Now you should have the automysqlbackup-v3.0_rc6 directory with six files in it: automysqlbackup, automysqlbackup.conf, CHANGELOG,, LICENSE, and README.

Next, read the README because it contains installation instructions and other useful information. It may not tell you everything you need to know, so hopefully this article will fill the gaps. Then your next step is to run, and this requires root privileges. If the installation script fails you can easily install AutoMySQLBackup manually by following these steps. These are run from the directory where you unpacked the tarball:

# chown root:root automysqlbackup
# chmod 0700 automysqlbackup
# cp automysqlbackup /usr/local/bin/
# mkdir /etc/automysqlbackup
# cp automysqlbackup.conf /etc/automysqlbackup/automysqlbackup.conf
# cd /etc/automysqlbackup
# cp automysqlbackup.conf servername.conf

Replace “servername.conf” with whatever you want to name your configuration file.
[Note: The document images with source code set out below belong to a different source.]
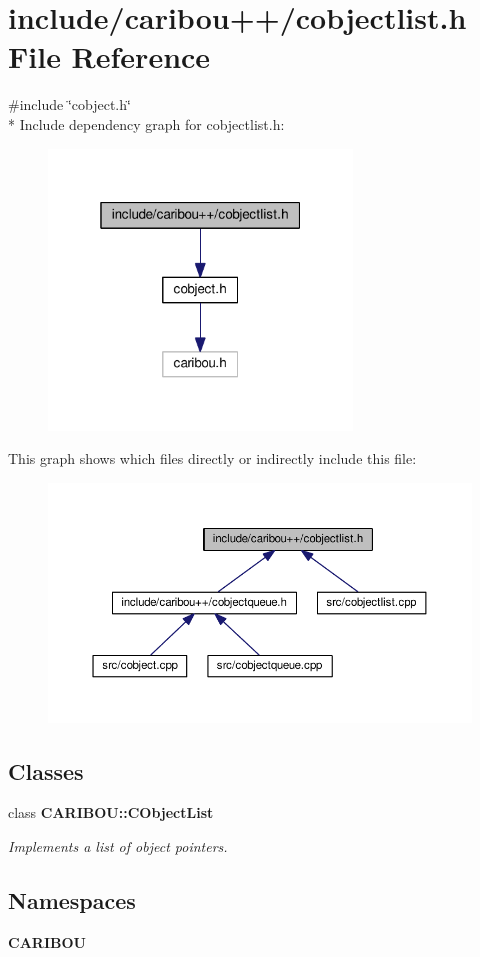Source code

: \section{include/caribou++/cobjectlist.h File Reference}
\label{cobjectlist_8h}
{\ttfamily \#include \char`\"{}cobject.\+h\char`\"{}}\\*
Include dependency graph for cobjectlist.\+h\+:
\nopagebreak
\begin{figure}[H]
\begin{center}
\leavevmode
\includegraphics[width=229pt]{cobjectlist_8h__incl}
\end{center}
\end{figure}
This graph shows which files directly or indirectly include this file\+:
\nopagebreak
\begin{figure}[H]
\begin{center}
\leavevmode
\includegraphics[width=350pt]{cobjectlist_8h__dep__incl}
\end{center}
\end{figure}
\subsection*{Classes}
\begin{DoxyCompactItemize}
\item 
class {\bf C\+A\+R\+I\+B\+O\+U\+::\+C\+Object\+List}
\begin{DoxyCompactList}\small\item\em Implements a list of object pointers. \end{DoxyCompactList}\end{DoxyCompactItemize}
\subsection*{Namespaces}
\begin{DoxyCompactItemize}
\item 
 {\bf C\+A\+R\+I\+B\+OU}
\end{DoxyCompactItemize}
Then you will have a copy of the original for reference, and your working configuration file.

Configuration Options

The configuration file is large and well-commented, and you need to change only a few things to start making and testing your backups. First you need to select a MySQL user that has, at a minimum, SELECT privileges, and then enter that user and user’s password:

# Username to access the MySQL server e.g. dbuser
# Password to access the MySQL server e.g. password

There is a complication if you are using Parallels Plesk 10.2 or newer on your server, and you want to authenticate with the admin user. It is better to use a different MySQL user, like one you have created with minimal privileges just for AutoMySQLBackup, but if that is not possible then you can’t use the plain-text admin password. Starting with version 10.2 the Plesk admin password is encrypted in /etc/psa/.psa.shadow. You can dump this password in plain text with this command if you need to recover it:

# /usr/local/psa/bin/admin --show-password

But you can’t use the plain text password in your AutoMySQLBackup configuration. Instead, use the encrypted password:

# Password to access the MySQL server e.g. password
CONFIG_mysql_dump_password=`cat /etc/psa/.psa.shadow`

Your server is localhost, and you need to create or choose a directory to store your backups in:

# Host name (or IP address) of MySQL server e.g localhost
# Backup directory location e.g /backups

You have a lot of control over which databases are backed up. If you have a lot of them, then leaving CONFIG_db_names=() empty copies all of them. Then if there are any you want to exclude, just create an exclude list. One of my servers hosts over 150 virtual Web hosts, and each one has its own MySQL database, so this is a huge timesaver for me:

# List of databases for Daily/Weekly Backup e.g. ( 'DB1' 'DB2' 'DB3' ... )
# set to (), i.e. empty, if you want to backup all databases
# List of databases for Monthly Backups.
# set to (), i.e. empty, if you want to backup all databases
# List of DBNAMES to EXLUCDE if DBNAMES is empty, i.e. ().
CONFIG_db_exclude=('information_schema' 'test_db' 'demo_db' )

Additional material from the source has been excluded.